Additional information

I suspect this is happening because GKE is automatically created the _subnet projects//regions/europe-west1/subnetworks/gke---pe-subnet_ in the background, which Terraform doesn't know about.

The only way I've been able to get around this is to fork the repo and add in the private_cluster_config dynamic block to the lifecycle block for the cluster resource:

  lifecycle {
    ignore_changes = [
      node_pool, 
      initial_node_count, 
      resource_labels["asmv"],
      private_cluster_config
      ]
  }

I'm also using Terragrunt to managed the provider versions:

terraform {
  required_version = "~> 1.6.0"

  required_providers {
    google = {
      source  = "hashicorp/google"
      version = "~> 5.16.0"
    }
    google-beta = {
      source  = "hashicorp/google-beta"
      version = "~> 5.16.0"
    }
  }
}
rwkarg commented 7 months ago

It appears that the appropriate fix for terraform is to disallow specifying master_ipv4_cidr_block and force using a pre-existing subnet in private_endpoint_subnetwork instead. Otherwise there doesn't seem to be any way to make the terraform behave appropriately given the new behavior of the backend provisioning.
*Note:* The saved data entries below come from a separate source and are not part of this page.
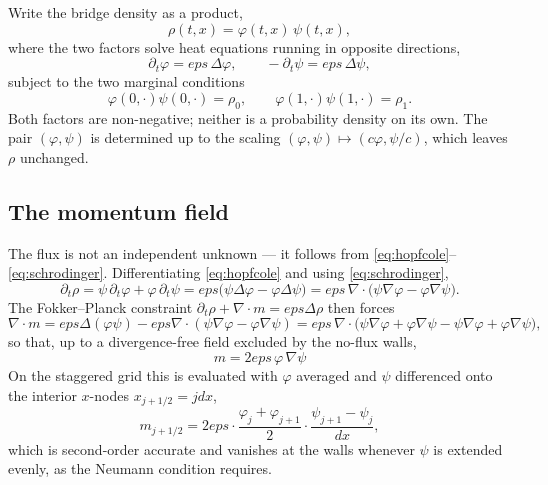 \documentclass[11pt]{article}
\newcommand{\eps}{\varepsilon}
\newcommand{\dt}{\Delta t}
\newcommand{\dx}{\Delta x}
\newcommand{\code}[1]{\texttt{#1}}
\def\eps{eps}\def\dt{dt}\def\dx{dx}\def\code#1{#1}%
\begin{document}
Write the bridge density as a product,
\begin{equation}
  \rho(t,x) = \varphi(t,x)\,\psi(t,x),
  \label{eq:hopfcole}
\end{equation}
where the two factors solve heat equations running in opposite directions,
\begin{equation}
  \partial_t\varphi = \eps\,\Delta\varphi,
  \qquad
  -\partial_t\psi = \eps\,\Delta\psi,
  \label{eq:schrodinger}
\end{equation}
subject to the two marginal conditions
\begin{equation}
  \varphi(0,\cdot)\psi(0,\cdot) = \rho_0,
  \qquad
  \varphi(1,\cdot)\psi(1,\cdot) = \rho_1 .
  \label{eq:marginals}
\end{equation}
Both factors are non-negative; neither is a probability density on its own.
The pair $(\varphi,\psi)$ is determined up to the scaling
$(\varphi,\psi)\mapsto(c\varphi,\psi/c)$, which leaves $\rho$ unchanged.

\subsection{The momentum field}

The flux is not an independent unknown --- it follows from
\eqref{eq:hopfcole}--\eqref{eq:schrodinger}. Differentiating
\eqref{eq:hopfcole} and using \eqref{eq:schrodinger},
\begin{equation}
  \partial_t\rho
  = \psi\,\partial_t\varphi + \varphi\,\partial_t\psi
  = \eps\bigl(\psi\Delta\varphi - \varphi\Delta\psi\bigr)
  = \eps\,\nabla\!\cdot\!\bigl(\psi\nabla\varphi - \varphi\nabla\psi\bigr).
\end{equation}
The Fokker--Planck constraint $\partial_t\rho + \nabla\!\cdot\!m
= \eps\Delta\rho$ then forces
\begin{equation}
  \nabla\!\cdot\!m
  = \eps\Delta(\varphi\psi) - \eps\nabla\!\cdot\!(\psi\nabla\varphi - \varphi\nabla\psi)
  = \eps\,\nabla\!\cdot\!\bigl(\psi\nabla\varphi + \varphi\nabla\psi
      - \psi\nabla\varphi + \varphi\nabla\psi\bigr),
\end{equation}
so that, up to a divergence-free field excluded by the no-flux walls,
\begin{equation}
  \boxed{\;m = 2\eps\,\varphi\,\nabla\psi\;}
  \label{eq:momentum}
\end{equation}
On the staggered grid this is evaluated with $\varphi$ averaged and $\psi$
differenced onto the interior $x$-nodes $x_{j+1/2}=j\dx$,
\begin{equation}
  m_{j+1/2}
  = 2\eps\cdot\frac{\varphi_j+\varphi_{j+1}}{2}
           \cdot\frac{\psi_{j+1}-\psi_j}{\dx},
  \label{eq:momentumdisc}
\end{equation}
which is second-order accurate and vanishes at the walls whenever $\psi$ is
extended evenly, as the Neumann condition requires.
\end{document}
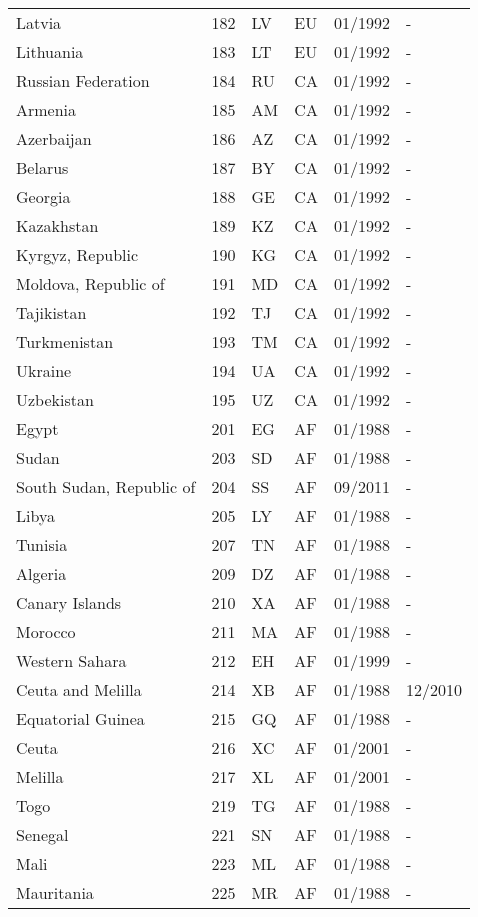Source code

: \begin{small}
\begin{longtable}{p{4.3cm}p{1.5cm}p{1.5cm}p{1cm}p{2cm}p{2cm}}
Latvia	&	182	&	LV	&	EU	&	01/1992	&	-	\\
Lithuania	&	183	&	LT	&	EU	&	01/1992	&	-	\\
Russian Federation	&	184	&	RU	&	CA	&	01/1992	&	-	\\
Armenia	&	185	&	AM	&	CA	&	01/1992	&	-	\\
Azerbaijan	&	186	&	AZ	&	CA	&	01/1992	&	-	\\
Belarus	&	187	&	BY	&	CA	&	01/1992	&	-	\\
Georgia	&	188	&	GE	&	CA	&	01/1992	&	-	\\
Kazakhstan	&	189	&	KZ	&	CA	&	01/1992	&	-	\\
Kyrgyz, Republic	&	190	&	KG	&	CA	&	01/1992	&	-	\\
Moldova, Republic of	&	191	&	MD	&	CA	&	01/1992	&	-	\\
Tajikistan	&	192	&	TJ	&	CA	&	01/1992	&	-	\\
Turkmenistan	&	193	&	TM	&	CA	&	01/1992	&	-	\\
Ukraine	&	194	&	UA	&	CA	&	01/1992	&	-	\\
Uzbekistan	&	195	&	UZ	&	CA	&	01/1992	&	-	\\
Egypt	&	201	&	EG	&	AF	&	01/1988	&	-	\\
Sudan	&	203	&	SD	&	AF	&	01/1988	&	-	\\
South Sudan, Republic of	&	204	&	SS	&	AF	&	09/2011	&	-	\\
Libya	&	205	&	LY	&	AF	&	01/1988	&	-	\\
Tunisia	&	207	&	TN	&	AF	&	01/1988	&	-	\\
Algeria	&	209	&	DZ	&	AF	&	01/1988	&	-	\\
Canary Islands	&	210	&	XA	&	AF	&	01/1988	&	-	\\
Morocco	&	211	&	MA	&	AF	&	01/1988	&	-	\\
Western Sahara	&	212	&	EH	&	AF	&	01/1999	&	-	\\
Ceuta and Melilla	&	214	&	XB	&	AF	&	01/1988	&	12/2010	\\
Equatorial Guinea	&	215	&	GQ	&	AF	&	01/1988	&	-	\\
Ceuta	&	216	&	XC	&	AF	&	01/2001	&	-	\\
Melilla	&	217	&	XL	&	AF	&	01/2001	&	-	\\
Togo	&	219	&	TG	&	AF	&	01/1988	&	-	\\
Senegal	&	221	&	SN	&	AF	&	01/1988	&	-	\\
Mali	&	223	&	ML	&	AF	&	01/1988	&	-	\\
Mauritania	&	225	&	MR	&	AF	&	01/1988	&	-	\\

\end{longtable}
\end{small}

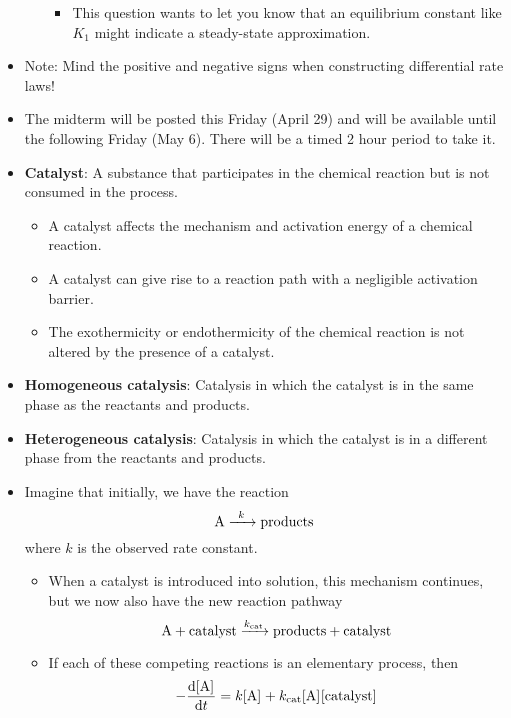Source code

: \documentclass[../notes.tex]{subfiles}
\begin{document}
\begin{itemize}
\begin{itemize}
\begin{itemize}
            \item This question wants to let you know that an equilibrium constant like $K_1$ might indicate a steady-state approximation.
        \end{itemize}
    \end{itemize}
    \item Note: Mind the positive and negative signs when constructing differential rate laws!
    \item The midterm will be posted this Friday (April 29) and will be available until the following Friday (May 6). There will be a timed 2 hour period to take it.
    \item \textbf{Catalyst}: A substance that participates in the chemical reaction but is not consumed in the process.
    \begin{itemize}
        \item A catalyst affects the mechanism and activation energy of a chemical reaction.
        \item A catalyst can give rise to a reaction path with a negligible activation barrier.
        \item The exothermicity or endothermicity of the chemical reaction is not altered by the presence of a catalyst.
    \end{itemize}
    \item \textbf{Homogeneous catalysis}: Catalysis in which the catalyst is in the same phase as the reactants and products.
    \item \textbf{Heterogeneous catalysis}: Catalysis in which the catalyst is in a different phase from the reactants and products.
    \item Imagine that initially, we have the reaction
    \begin{equation*}
        \ce{A ->[$k$] products}
    \end{equation*}
    where $k$ is the observed rate constant.
    \begin{itemize}
        \item When a catalyst is introduced into solution, this mechanism continues, but we now also have the new reaction pathway
        \begin{equation*}
            \ce{A + catalyst ->[$k_\text{cat}$] products + catalyst}
        \end{equation*}
        \item If each of these competing reactions is an elementary process, then
        \begin{equation*}
            -\dv{\cnc{A}}{t} = k\cnc{A}+k_\text{cat}\cnc{A}\cnc{catalyst}

\end{equation*}
\end{itemize}
\end{itemize}
\end{document}
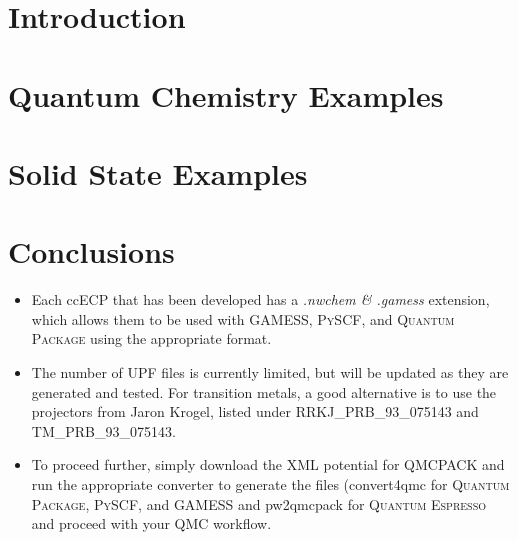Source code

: \documentclass[12pt,unknownkeysallowed,aspectratio=169,usenames,dvipsnames]{beamer}
\begin{document}

\begin{frame}
    \titlepage
\end{frame}

\section{Introduction}

\section{Quantum Chemistry Examples}

\section{Solid State Examples}


\section{Conclusions}
\begin{frame}
    \begin{itemize}
        \item Each ccECP that has been developed has a {\it .nwchem \& .gamess} extension, which allows them to be used with \textsc{GAMESS}, \textsc{PySCF}, and  \textsc{Quantum Package} using the appropriate format. 
        \item The number of UPF files is currently limited, but will be updated as they are generated and tested. For transition metals, a good alternative is to use the projectors from Jaron Krogel, listed under RRKJ\_PRB\_93\_075143 and TM\_PRB\_93\_075143. 
        \item To proceed further, simply download the XML potential for \textsc{QMCPACK} and run the appropriate converter to generate the files (convert4qmc for  \textsc{Quantum Package}, \textsc{PySCF}, and \textsc{GAMESS} and pw2qmcpack for \textsc{Quantum Espresso} and proceed with your QMC workflow.
    \end{itemize}
\end{frame}
\end{document}
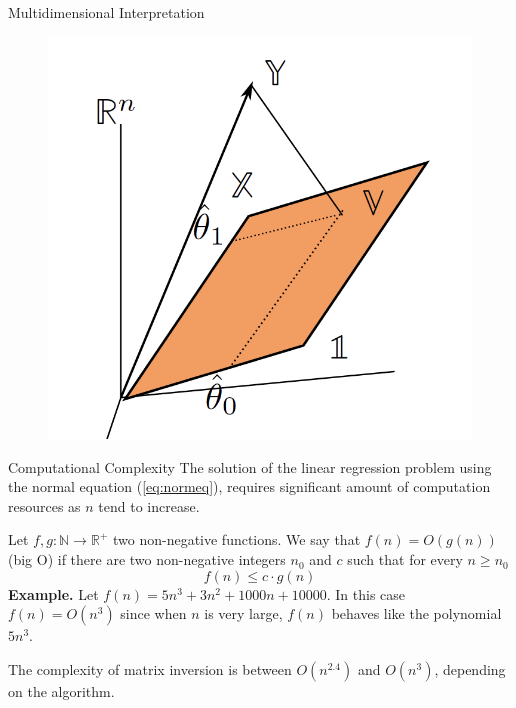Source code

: \documentclass{beamer}
\begin{document}
\begin{frame}{Multidimensional Interpretation}
	
	\begin{figure}[h]
		\centering
		\includegraphics[scale=0.5]{../../Figures/fig_projection.png}
	\end{figure}
\end{frame}

\begin{frame}{Computational Complexity}
	The solution of the linear regression problem using the normal equation (\ref{eq:normeq}), requires significant amount of computation resources as $n$ tend to increase.
	
	Let $f,g \colon \mathbb{N} \to \mathbb{R}^+$ two non-negative functions. We say that $f(n)= O(g(n))$ (big O) if there are two non-negative integers $n_0$ and $c$ such that for every $n\ge n_0$
	\begin{equation*}
		f(n) \le c \cdot  g(n)
	\end{equation*}
  {\bf Example.} Let $f(n)=5n^3+3n^2+1000n +10000$. In this case $f(n)=O(n^3)$ since when $n$ is very large, $f(n)$ behaves like the polynomial $5n^3$.
  
  The complexity of matrix inversion is between $O(n^{2.4})$ and $O(n^3)$, depending on the algorithm.
\end{frame}			
\end{document}
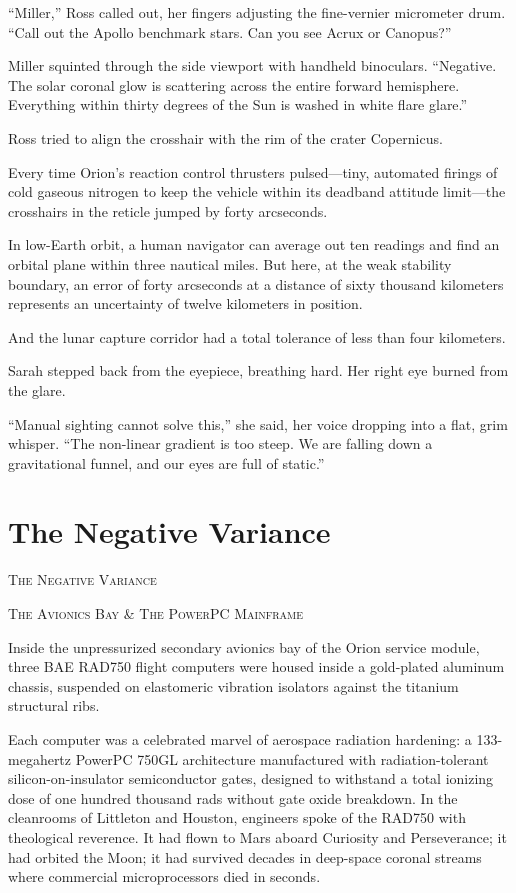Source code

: \documentclass[12pt,twoside,openright]{book}
\newcommand{\sceneheader}[1]{%
  \par\vspace{1.8em}%
  {\noindent\centering\scshape\large #1\par}%
  \vspace{1.0em}%
  \noindent%
}
\begin{document}
``Miller,'' Ross called out, her fingers adjusting the fine-vernier
micrometer drum. ``Call out the Apollo benchmark stars. Can you see
Acrux or Canopus?''

Miller squinted through the side viewport with handheld binoculars.
``Negative. The solar coronal glow is scattering across the entire
forward hemisphere. Everything within thirty degrees of the Sun is
washed in white flare glare.''

Ross tried to align the crosshair with the rim of the crater Copernicus.

Every time Orion's reaction control thrusters pulsed---tiny, automated
firings of cold gaseous nitrogen to keep the vehicle within its deadband
attitude limit---the crosshairs in the reticle jumped by forty
arcseconds.

In low-Earth orbit, a human navigator can average out ten readings and
find an orbital plane within three nautical miles. But here, at the weak
stability boundary, an error of forty arcseconds at a distance of sixty
thousand kilometers represents an uncertainty of twelve kilometers in
position.

And the lunar capture corridor had a total tolerance of less than four
kilometers.

Sarah stepped back from the eyepiece, breathing hard. Her right eye
burned from the glare.

``Manual sighting cannot solve this,'' she said, her voice dropping into
a flat, grim whisper. ``The non-linear gradient is too steep. We are
falling down a gravitational funnel, and our eyes are full of static.''

\chapter{The Negative Variance}
\sceneheader{The Negative Variance}

\sceneheader{The Avionics Bay \& The PowerPC
Mainframe}

Inside the unpressurized secondary avionics bay of the Orion service
module, three BAE RAD750 flight computers were housed inside a
gold-plated aluminum chassis, suspended on elastomeric vibration
isolators against the titanium structural ribs.

Each computer was a celebrated marvel of aerospace radiation hardening:
a 133-megahertz PowerPC 750GL architecture manufactured with
radiation-tolerant silicon-on-insulator semiconductor gates, designed to
withstand a total ionizing dose of one hundred thousand rads without
gate oxide breakdown. In the cleanrooms of Littleton and Houston,
engineers spoke of the RAD750 with theological reverence. It had flown
to Mars aboard Curiosity and Perseverance; it had orbited the Moon; it
had survived decades in deep-space coronal streams where commercial
microprocessors died in seconds.
\end{document}
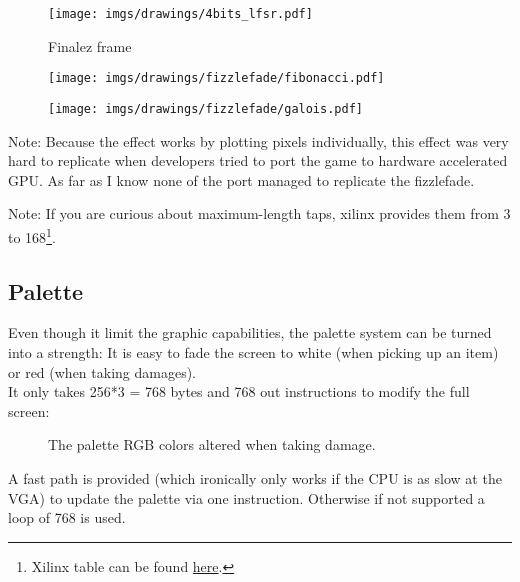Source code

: \par

\begin{figure}[H]
 \centering
  \texttt{[image: imgs/drawings/4bits\_lfsr.pdf]}
 \caption{Finalez frame} 
\end{figure}

\par
\begin{minipage}{\textwidth}

\end{minipage}
\par

\begin{figure}[H] \centering \texttt{[image: imgs/drawings/fizzlefade/fibonacci.pdf]} \end{figure}
\begin{figure}[H] \centering \texttt{[image: imgs/drawings/fizzlefade/galois.pdf]} \end{figure}
      
Note: Because the effect works by plotting pixels individually, this effect was very hard to replicate when developers tried to port the game to hardware accelerated GPU. As far as I know none of the port managed to replicate the fizzlefade.

Note: If you are curious about maximum-length taps, xilinx provides them from 3 to 168\footnote{Xilinx table can be found \href{http://www.xilinx.com/support/documentation/application\_notes/xapp052.pdf}{here}.}.










\subsection{Palette}
Even though it limit the graphic capabilities, the palette system can be turned into a strength: It is easy to fade the screen to white (when picking up an item) or red (when taking damages).\\
It only takes 256*3 = 768 bytes and 768 out instructions to modify the full screen:
\begin{figure}[H]
  \centering
 \caption{The palette RGB colors altered when taking damage.} \label{fig:palette_damage}
\end{figure}
A fast path is provided (which ironically only works if the CPU is as slow at the VGA) to update the palette via one  instruction. Otherwise if not supported a loop of 768  is used.\\
\par
\begin{minipage}{\linewidth}

\end{minipage}








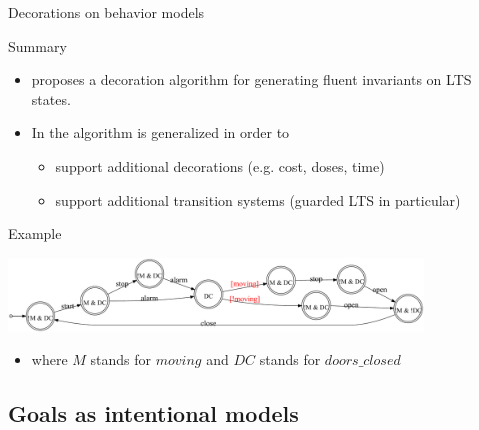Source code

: \documentclass[11pt]{beamer}
\begin{document}
\begin{frame}{Decorations on behavior models}
	\begin{block}{Summary}
		\begin{itemize}
			\item \cite{Damas05} proposes a decoration algorithm for generating fluent invariants on LTS states.
			\item In \cite{Damas10} the algorithm is generalized in order to 
				\begin{itemize}
					\item support additional decorations (e.g. cost, doses, time)
					\item support additional transition systems (guarded LTS in particular)
				\end{itemize}
		\end{itemize}
	\end{block}	
	\begin{block}{Example}
		\begin{center} 
			\includegraphics[width=11cm]{images/Train_guarded_LTS_decorated.pdf}
		\end{center}
		\vspace{-0.5cm}
		\begin{itemize}
			\item where $M$ stands for $moving$ and $DC$ stands for $doors\_closed$
		\end{itemize}
	\end{block}
\end{frame}

\subsection{Goals as intentional models}
\end{document}
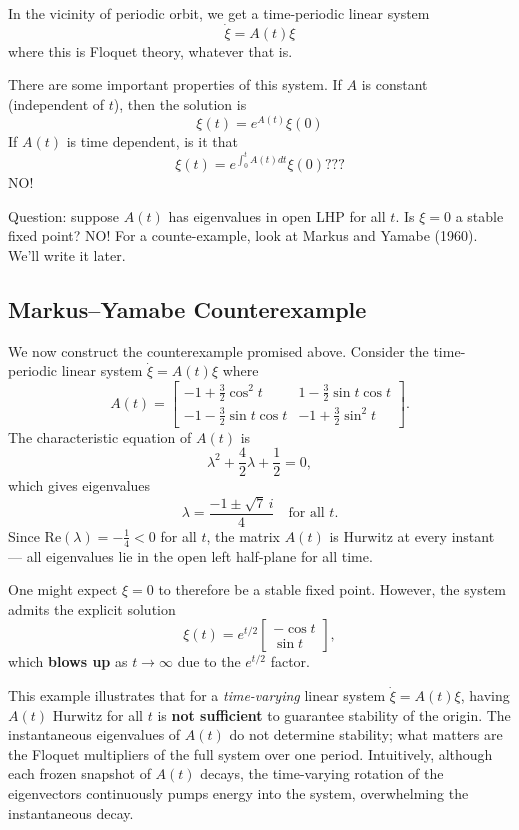 \documentclass{article}
\begin{document}
In the vicinity of periodic orbit, we get a time-periodic linear system 
\[\dot{\xi}=A(t)\xi\]
where this is Floquet theory, whatever that is.

There are some important properties of this system. If $A$ is constant (independent of $t$), then the solution is 
\[\xi(t)=e^{A(t)}\xi(0)\]
If $A(t)$ is time dependent, is it that 
\[\xi(t)=e^{\int_{0}^{t}A(t)dt}\xi(0)???\]
NO!

Question: suppose $A(t)$ has eigenvalues in open LHP for all $t$. Is $\xi=0$ a stable fixed point? NO! For a counte-example, look at Markus and Yamabe (1960). We'll write it later.

\subsection{Markus--Yamabe Counterexample}

We now construct the counterexample promised above. Consider the time-periodic linear system $\dot{\xi} = A(t)\xi$ where
\[
A(t) = \begin{bmatrix} -1 + \frac{3}{2}\cos^2 t & 1 - \frac{3}{2}\sin t \cos t \\ -1 - \frac{3}{2}\sin t \cos t & -1 + \frac{3}{2}\sin^2 t \end{bmatrix}.
\]
The characteristic equation of $A(t)$ is
\[
\lambda^2 + \frac{4}{2}\lambda + \frac{1}{2} = 0,
\]
which gives eigenvalues
\[
\lambda = \frac{-1 \pm \sqrt{7}\,i}{4} \quad \text{for all } t.
\]
Since $\mathrm{Re}(\lambda) = -\tfrac{1}{4} < 0$ for all $t$, the matrix $A(t)$ is Hurwitz at every instant --- all eigenvalues lie in the open left half-plane for all time.

One might expect $\xi = 0$ to therefore be a stable fixed point. However, the system admits the explicit solution
\[
\xi(t) = e^{t/2}\begin{bmatrix} -\cos t \\ \sin t \end{bmatrix},
\]
which \textbf{blows up} as $t \to \infty$ due to the $e^{t/2}$ factor.

This example illustrates that for a \emph{time-varying} linear system $\dot{\xi} = A(t)\xi$, having $A(t)$ Hurwitz for all $t$ is \textbf{not sufficient} to guarantee stability of the origin. The instantaneous eigenvalues of $A(t)$ do not determine stability; what matters are the Floquet multipliers of the full system over one period. Intuitively, although each frozen snapshot of $A(t)$ decays, the time-varying rotation of the eigenvectors continuously pumps energy into the system, overwhelming the instantaneous decay.
\end{document}

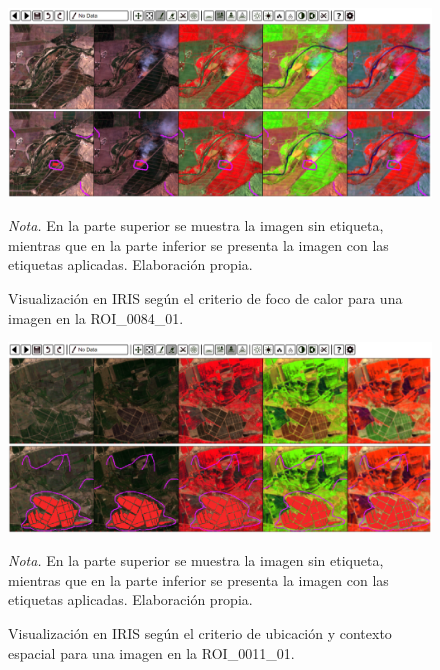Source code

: \begin{figure}[H]
    \centering
    \caption{Visualización en IRIS según el criterio de foco de calor para una imagen en la ROI\_0084\_01.}
    \includegraphics[width=1\textwidth]{img/6_metodologia/etiquetado_3.png}
    \label{fig:etiquetado3}
    \begin{flushleft}
        \vspace{-\baselineskip}
        \textit{Nota.} En la parte superior se muestra la imagen sin etiqueta, mientras que en la parte inferior se presenta la imagen con las etiquetas aplicadas. Elaboración propia.        
        \vspace{-\baselineskip}
    \end{flushleft}
\end{figure}

\begin{figure}[H]
    \centering
    \caption{Visualización en IRIS según el criterio de ubicación y contexto espacial para una imagen en la ROI\_0011\_01.}    
    \includegraphics[width=1\textwidth]{img/6_metodologia/etiquetado_4.png}
    \label{fig:etiquetado4}
    \begin{flushleft}
        \vspace{-\baselineskip}
        \textit{Nota.} En la parte superior se muestra la imagen sin etiqueta, mientras que en la parte inferior se presenta la imagen con las etiquetas aplicadas. Elaboración propia.        
        \vspace{-\baselineskip}
    \end{flushleft}
\end{figure}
agaudreault commented 6 months ago

I have the same issue and instead of forking the module, I added a sed (macOS) after the init command until this is fixed.

sed -i '' 's|ignore_changes = \[node_pool, initial_node_count, resource_labels\["asmv"\]\]|ignore_changes = [node_pool, initial_node_count, resource_labels["asmv"], private_cluster_config]|' ./.terraform/modules/<YOUR_MODULE_NAME>/modules/beta-private-cluster-update-variant/cluster.tf
Shaked commented 6 months ago

Hi @braveokafor, @agaudreault, @TitanRob16

I have experienced the same issue. Is it enough to use the lifecycle/ignore_changes though? When I describe the cluster I see that it has a different privateClusterConfig.

First private cluster:

privateClusterConfig:
  enablePrivateNodes: true
  masterGlobalAccessConfig:
    enabled: true
  masterIpv4CidrBlock: 172.16.0.0/28
  peeringName: gke-<REDACTED>-dfcf-2ee3-peer
  privateEndpoint: 172.16.0.2
  publicEndpoint: <REDACTED>

Second cluster:

privateClusterConfig:
  enablePrivateNodes: true
  masterGlobalAccessConfig:
    enabled: true
  privateEndpoint: 172.16.0.34
  privateEndpointSubnetwork: projects/<REDACTED>/regions/europe-west1/subnetworks/gke-<REDACTED>-pe-subnet
  publicEndpoint: <REDACTED>

You can see that the second one doesn't have a peeringName nor a masterIpv4CidrBlock.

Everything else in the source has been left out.